[PROBLEM TO WORK ON]
Would you repeat the listing below exactly, with no pictures in it?

* * *

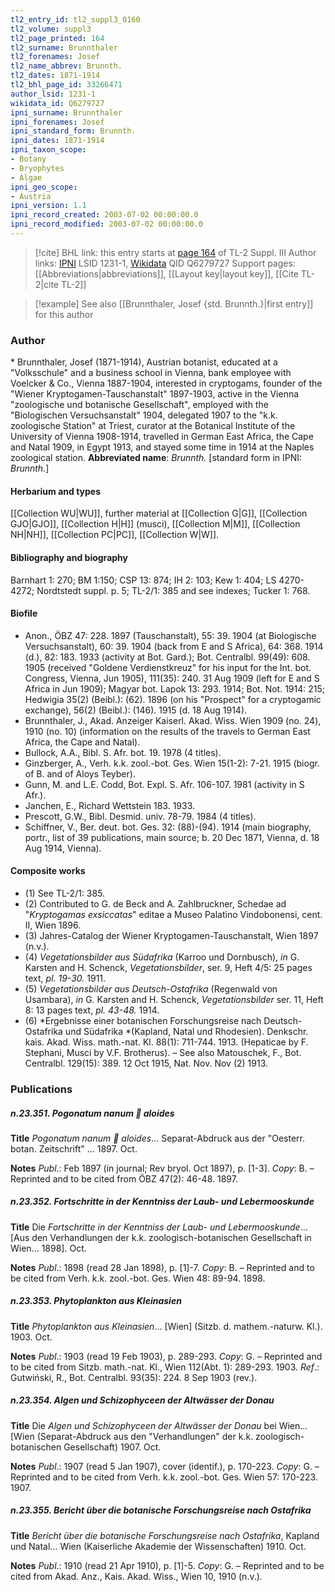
 ```yaml
---
tl2_entry_id: tl2_suppl3_0160
tl2_volume: suppl3
tl2_page_printed: 164
tl2_surname: Brunnthaler
tl2_forenames: Josef
tl2_name_abbrev: Brunnth.
tl2_dates: 1871-1914
tl2_bhl_page_id: 33266471
author_lsid: 1231-1
wikidata_id: Q6279727
ipni_surname: Brunnthaler
ipni_forenames: Josef
ipni_standard_form: Brunnth.
ipni_dates: 1871-1914
ipni_taxon_scope: 
- Botany
- Bryophytes
- Algae
ipni_geo_scope: 
- Austria
ipni_version: 1.1
ipni_record_created: 2003-07-02 00:00:00.0
ipni_record_modified: 2003-07-02 00:00:00.0
---
```


> [!cite] BHL link: this entry starts at [page 164](https://www.biodiversitylibrary.org/page/33266471) of TL-2 Suppl. III
> Author links: [IPNI](https://www.ipni.org/a/1231-1) LSID 1231-1, [Wikidata](https://www.wikidata.org/wiki/Q6279727) QID Q6279727
> Support pages: [[Abbreviations|abbreviations]], [[Layout key|layout key]], [[Cite TL-2|cite TL-2]]

> [!example] See also [[Brunnthaler, Josef {std. Brunnth.}|first entry]] for this author

### Author

\* Brunnthaler, Josef (1871-1914), Austrian botanist, educated at a "Volksschule" and a business school in Vienna, bank employee with Voelcker & Co., Vienna 1887-1904, interested in cryptogams, founder of the "Wiener Kryptogamen-Tauschanstalt" 1897-1903, active in the Vienna "zoologische und botanische Gesellschaft", employed with the "Biologischen Versuchsanstalt" 1904, delegated 1907 to the "k.k. zoologische Station" at Triest, curator at the Botanical Institute of the University of Vienna 1908-1914, travelled in German East Africa, the Cape and Natal 1909, in Egypt 1913, and stayed some time in 1914 at the Naples zoological station. 
**Abbreviated name**: *Brunnth.* \[standard form in IPNI: *Brunnth.*\]

#### Herbarium and types

[[Collection WU|WU]], further material at [[Collection G|G]], [[Collection GJO|GJO]], [[Collection H|H]] (musci), [[Collection M|M]], [[Collection NH|NH]], [[Collection PC|PC]], [[Collection W|W]].

#### Bibliography and biography

Barnhart 1: 270; BM 1:150; CSP 13: 874; IH 2: 103; Kew 1: 404; LS 4270-4272; Nordtstedt suppl. p. 5; TL-2/1: 385 and see indexes; Tucker 1: 768.

#### Biofile

- Anon., ÖBZ 47: 228. 1897 (Tauschanstalt), 55: 39. 1904 (at Biologische Versuchsanstalt), 60: 39. 1904 (back from E and S Africa), 64: 368. 1914 (d.), 82: 183. 1933 (activity at Bot. Gard.); Bot. Centralbl. 99(49): 608. 1905 (received "Goldene Verdienstkreuz" for his input for the Int. bot. Congress, Vienna, Jun 1905), 111(35): 240. 31 Aug 1909 (left for E and S Africa in Jun 1909); Magyar bot. Lapok 13: 293. 1914; Bot. Not. 1914: 215; Hedwigia 35(2) (Beibl.): (62). 1896 (on his "Prospect" for a cryptogamic exchange), 56(2) (Beibl.): (146). 1915 (d. 18 Aug 1914).
- Brunnthaler, J., Akad. Anzeiger Kaiserl. Akad. Wiss. Wien 1909 (no. 24), 1910 (no. 10) (information on the results of the travels to German East Africa, the Cape and Natal).
- Bullock, A.A., Bibl. S. Afr. bot. 19. 1978 (4 titles).
- Ginzberger, A., Verh. k.k. zool.-bot. Ges. Wien 15(1-2): 7-21. 1915 (biogr. of B. and of Aloys Teyber).
- Gunn, M. and L.E. Codd, Bot. Expl. S. Afr. 106-107. 1981 (activity in S Afr.).
- Janchen, E., Richard Wettstein 183. 1933.
- Prescott, G.W., Bibl. Desmid. univ. 78-79. 1984 (4 titles).
- Schiffner, V., Ber. deut. bot. Ges. 32: (88)-(94). 1914 (main biography, portr., list of 39 publications, main source; b. 20 Dec 1871, Vienna, d. 18 Aug 1914, Vienna).

#### Composite works

- (1) See TL-2/1: 385.
- (2) Contributed to G. de Beck and A. Zahlbruckner, Schedae ad "*Kryptogamas exsiccatas*" editae a Museo Palatino Vindobonensi, cent. II, Wien 1896.
- (3) Jahres-Catalog der Wiener Kryptogamen-Tauschanstalt, Wien 1897 (n.v.).
- (4) *Vegetationsbilder aus Südafrika* (Karroo und Dornbusch), *in* G. Karsten and H. Schenck, *Vegetationsbilder*, ser. 9, Heft 4/5: 25 pages text, *pl. 19-30.* 1911.
- (5) *Vegetationsbilder aus Deutsch-Ostafrika* (Regenwald von Usambara), *in* G. Karsten and H. Schenck, *Vegetationsbilder* ser. 11, Heft 8: 13 pages text, *pl. 43-48.* 1914.
- (6) *Ergebnisse einer botanischen Forschungsreise nach Deutsch-Ostafrika und Südafrika *(Kapland, Natal und Rhodesien). Denkschr. kais. Akad. Wiss. math.-nat. Kl. 88(1): 711-744. 1913. (Hepaticae by F. Stephani, Musci by V.F. Brotherus). – See also Matouschek, F., Bot. Centralbl. 129(15): 389. 12 Oct 1915, Nat. Nov. Nov (2) 1913.

### Publications

##### n.23.351. Pogonatum nanum  aloides

**Title**
*Pogonatum nanum  aloides*... Separat-Abdruck aus der "Oesterr. botan. Zeitschrift" ... 1897. Oct.

**Notes**
*Publ*.: Feb 1897 (in journal; Rev bryol. Oct 1897), p. \[1-3\]. *Copy*: B. – Reprinted and to be cited from ÖBZ 47(2): 46-48. 1897.

##### n.23.352. Fortschritte in der Kenntniss der Laub- und Lebermooskunde

**Title**
Die *Fortschritte in der Kenntniss der Laub- und Lebermooskunde*... \[Aus den Verhandlungen der k.k. zoologisch-botanischen Gesellschaft in Wien... 1898\]. Oct.

**Notes**
*Publ*.: 1898 (read 28 Jan 1898), p. \[1\]-7. *Copy*: B. – Reprinted and to be cited from Verh. k.k. zool.-bot. Ges. Wien 48: 89-94. 1898.

##### n.23.353. Phytoplankton aus Kleinasien

**Title**
*Phytoplankton aus Kleinasien*... \[Wien\] (Sitzb. d. mathem.-naturw. Kl.). 1903. Oct.

**Notes**
*Publ*.: 1903 (read 19 Feb 1903), p. 289-293. *Copy*: G. – Reprinted and to be cited from Sitzb. math.-nat. Kl., Wien 112(Abt. 1): 289-293. 1903.
*Ref*.: Gutwiński, R., Bot. Centralbl. 93(35): 224. 8 Sep 1903 (rev.).

##### n.23.354. Algen und Schizophyceen der Altwässer der Donau

**Title**
Die *Algen und Schizophyceen der Altwässer der Donau* bei Wien... \[Wien (Separat-Abdruck aus den "Verhandlungen" der k.k. zoologisch-botanischen Gesellschaft) 1907. Oct.

**Notes**
*Publ*.: 1907 (read 5 Jan 1907), cover (identif.), p. 170-223. *Copy*: G. – Reprinted and to be cited from Verh. k.k. zool.-bot. Ges. Wien 57: 170-223. 1907.

##### n.23.355. Bericht über die botanische Forschungsreise nach Ostafrika

**Title**
*Bericht über die botanische Forschungsreise nach Ostafrika*, Kapland und Natal... Wien (Kaiserliche Akademie der Wissenschaften) 1910. Oct.

**Notes**
*Publ*.: 1910 (read 21 Apr 1910), p. \[1\]-5. *Copy*: G. – Reprinted and to be cited from Akad. Anz., Kais. Akad. Wiss., Wien 10, 1910 (n.v.).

* * *

[WRITTEN RESPONSE]
 ```yaml
---
tl2_entry_id: tl2_suppl3_0160
tl2_volume: suppl3
tl2_page_printed: 164
tl2_surname: Brunnthaler
tl2_forenames: Josef
tl2_name_abbrev: Brunnth.
tl2_dates: 1871-1914
tl2_bhl_page_id: 33266471
author_lsid: 1231-1
wikidata_id: Q6279727
ipni_surname: Brunnthaler
ipni_forenames: Josef
ipni_standard_form: Brunnth.
ipni_dates: 1871-1914
ipni_taxon_scope: 
- Botany
- Bryophytes
- Algae
ipni_geo_scope: 
- Austria
ipni_version: 1.1
ipni_record_created: 2003-07-02 00:00:00.0
ipni_record_modified: 2003-07-02 00:00:00.0
---
```


> [!cite] BHL link: this entry starts at [page 164](https://www.biodiversitylibrary.org/page/33266471) of TL-2 Suppl. III
> Author links: [IPNI](https://www.ipni.org/a/1231-1) LSID 1231-1, [Wikidata](https://www.wikidata.org/wiki/Q6279727) QID Q6279727
> Support pages: [[Abbreviations|abbreviations]], [[Layout key|layout key]], [[Cite TL-2|cite TL-2]]

> [!example] See also [[Brunnthaler, Josef {std. Brunnth.}|first entry]] for this author

### Author

\* Brunnthaler, Josef (1871-1914), Austrian botanist, educated at a "Volksschule" and a business school in Vienna, bank employee with Voelcker & Co., Vienna 1887-1904, interested in cryptogams, founder of the "Wiener Kryptogamen-Tauschanstalt" 1897-1903, active in the Vienna "zoologische und botanische Gesellschaft", employed with the "Biologischen Versuchsanstalt" 1904, delegated 1907 to the "k.k. zoologische Station" at Triest, curator at the Botanical Institute of the University of Vienna 1908-1914, travelled in German East Africa, the Cape and Natal 1909, in Egypt 1913, and stayed some time in 1914 at the Naples zoological station. 
**Abbreviated name**: *Brunnth.* \[standard form in IPNI: *Brunnth.*\]

#### Herbarium and types

[[Collection WU|WU]], further material at [[Collection G|G]], [[Collection GJO|GJO]], [[Collection H|H]] (musci), [[Collection M|M]], [[Collection NH|NH]], [[Collection PC|PC]], [[Collection W|W]].

#### Bibliography and biography

Barnhart 1: 270; BM 1:150; CSP 13: 874; IH 2: 103; Kew 1: 404; LS 4270-4272; Nordtstedt suppl. p. 5; TL-2/1: 385 and see indexes; Tucker 1: 768.

#### Biofile

- Anon., ÖBZ 47: 228. 1897 (Tauschanstalt), 55: 39. 1904 (at Biologische Versuchsanstalt), 60: 39. 1904 (back from E and S Africa), 64: 368. 1914 (d.), 82: 183. 1933 (activity at Bot. Gard.); Bot. Centralbl. 99(49): 608. 1905 (received "Goldene Verdienstkreuz" for his input for the Int. bot. Congress, Vienna, Jun 1905), 111(35): 240. 31 Aug 1909 (left for E and S Africa in Jun 1909); Magyar bot. Lapok 13: 293. 1914; Bot. Not. 1914: 215; Hedwigia 35(2) (Beibl.): (62). 1896 (on his "Prospect" for a cryptogamic exchange), 56(2) (Beibl.): (146). 1915 (d. 18 Aug 1914).
- Brunnthaler, J., Akad. Anzeiger Kaiserl. Akad. Wiss. Wien 1909 (no. 24), 1910 (no. 10) (information on the results of the travels to German East Africa, the Cape and Natal).
- Bullock, A.A., Bibl. S. Afr. bot. 19. 1978 (4 titles).
- Ginzberger, A., Verh. k.k. zool.-bot. Ges. Wien 15(1-2): 7-21. 1915 (biogr. of B. and of Aloys Teyber).
- Gunn, M. and L.E. Codd, Bot. Expl. S. Afr. 106-107. 1981 (activity in S Afr.).
- Janchen, E., Richard Wettstein 183. 1933.
- Prescott, G.W., Bibl. Desmid. univ. 78-79. 1984 (4 titles).
- Schiffner, V., Ber. deut. bot. Ges. 32: (88)-(94). 1914 (main biography, portr., list of 39 publications, main source; b. 20 Dec 1871, Vienna, d. 18 Aug 1914, Vienna).

#### Composite works

- (1) See TL-2/1: 385.
- (2) Contributed to G. de Beck and A. Zahlbruckner, Schedae ad "*Kryptogamas exsiccatas*" editae a Museo Palatino Vindobonensi, cent. II, Wien 1896.
- (3) Jahres-Catalog der Wiener Kryptogamen-Tauschanstalt, Wien 1897 (n.v.).
- (4) *Vegetationsbilder aus Südafrika* (Karroo und Dornbusch), *in* G. Karsten and H. Schenck, *Vegetationsbilder*, ser. 9, Heft 4/5: 25 pages text, *pl. 19-30.* 1911.
- (5) *Vegetationsbilder aus Deutsch-Ostafrika* (Regenwald von Usambara), *in* G. Karsten and H. Schenck, *Vegetationsbilder* ser. 11, Heft 8: 13 pages text, *pl. 43-48.* 1914.
- (6) *Ergebnisse einer botanischen Forschungsreise nach Deutsch-Ostafrika und Südafrika *(Kapland, Natal und Rhodesien). Denkschr. kais. Akad. Wiss. math.-nat. Kl. 88(1): 711-744. 1913. (Hepaticae by F. Stephani, Musci by V.F. Brotherus). – See also Matouschek, F., Bot. Centralbl. 129(15): 389. 12 Oct 1915, Nat. Nov. Nov (2) 1913.

### Publications

##### n.23.351. Pogonatum nanum  aloides

**Title**
*Pogonatum nanum  aloides*... Separat-Abdruck aus der "Oesterr. botan. Zeitschrift" ... 1897. Oct.

**Notes**
*Publ*.: Feb 1897 (in journal; Rev bryol. Oct 1897), p. \[1-3\]. *Copy*: B. – Reprinted and to be cited from ÖBZ 47(2): 46-48. 1897.

##### n.23.352. Fortschritte in der Kenntniss der Laub- und Lebermooskunde

**Title**
Die *Fortschritte in der Kenntniss der Laub- und Lebermooskunde*... \[Aus den Verhandlungen der k.k. zoologisch-botanischen Gesellschaft in Wien... 1898\]. Oct.

**Notes**
*Publ*.: 1898 (read 28 Jan 1898), p. \[1\]-7. *Copy*: B. – Reprinted and to be cited from Verh. k.k. zool.-bot. Ges. Wien 48: 89-94. 1898.

##### n.23.353. Phytoplankton aus Kleinasien

**Title**
*Phytoplankton aus Kleinasien*... \[Wien\] (Sitzb. d. mathem.-naturw. Kl.). 1903. Oct.

**Notes**
*Publ*.: 1903 (read 19 Feb 1903), p. 289-293. *Copy*: G. – Reprinted and to be cited from Sitzb. math.-nat. Kl., Wien 112(Abt. 1): 289-293. 1903.
*Ref*.: Gutwiński, R., Bot. Centralbl. 93(35): 224. 8 Sep 1903 (rev.).

##### n.23.354. Algen und Schizophyceen der Altwässer der Donau

**Title**
Die *Algen und Schizophyceen der Altwässer der Donau* bei Wien... \[Wien (Separat-Abdruck aus den "Verhandlungen" der k.k. zoologisch-botanischen Gesellschaft) 1907. Oct.

**Notes**
*Publ*.: 1907 (read 5 Jan 1907), cover (identif.), p. 170-223. *Copy*: G. – Reprinted and to be cited from Verh. k.k. zool.-bot. Ges. Wien 57: 170-223. 1907.

##### n.23.355. Bericht über die botanische Forschungsreise nach Ostafrika

**Title**
*Bericht über die botanische Forschungsreise nach Ostafrika*, Kapland und Natal... Wien (Kaiserliche Akademie der Wissenschaften) 1910. Oct.

**Notes**
*Publ*.: 1910 (read 21 Apr 1910), p. \[1\]-5. *Copy*: G. – Reprinted and to be cited from Akad. Anz., Kais. Akad. Wiss., Wien 10, 1910 (n.v.).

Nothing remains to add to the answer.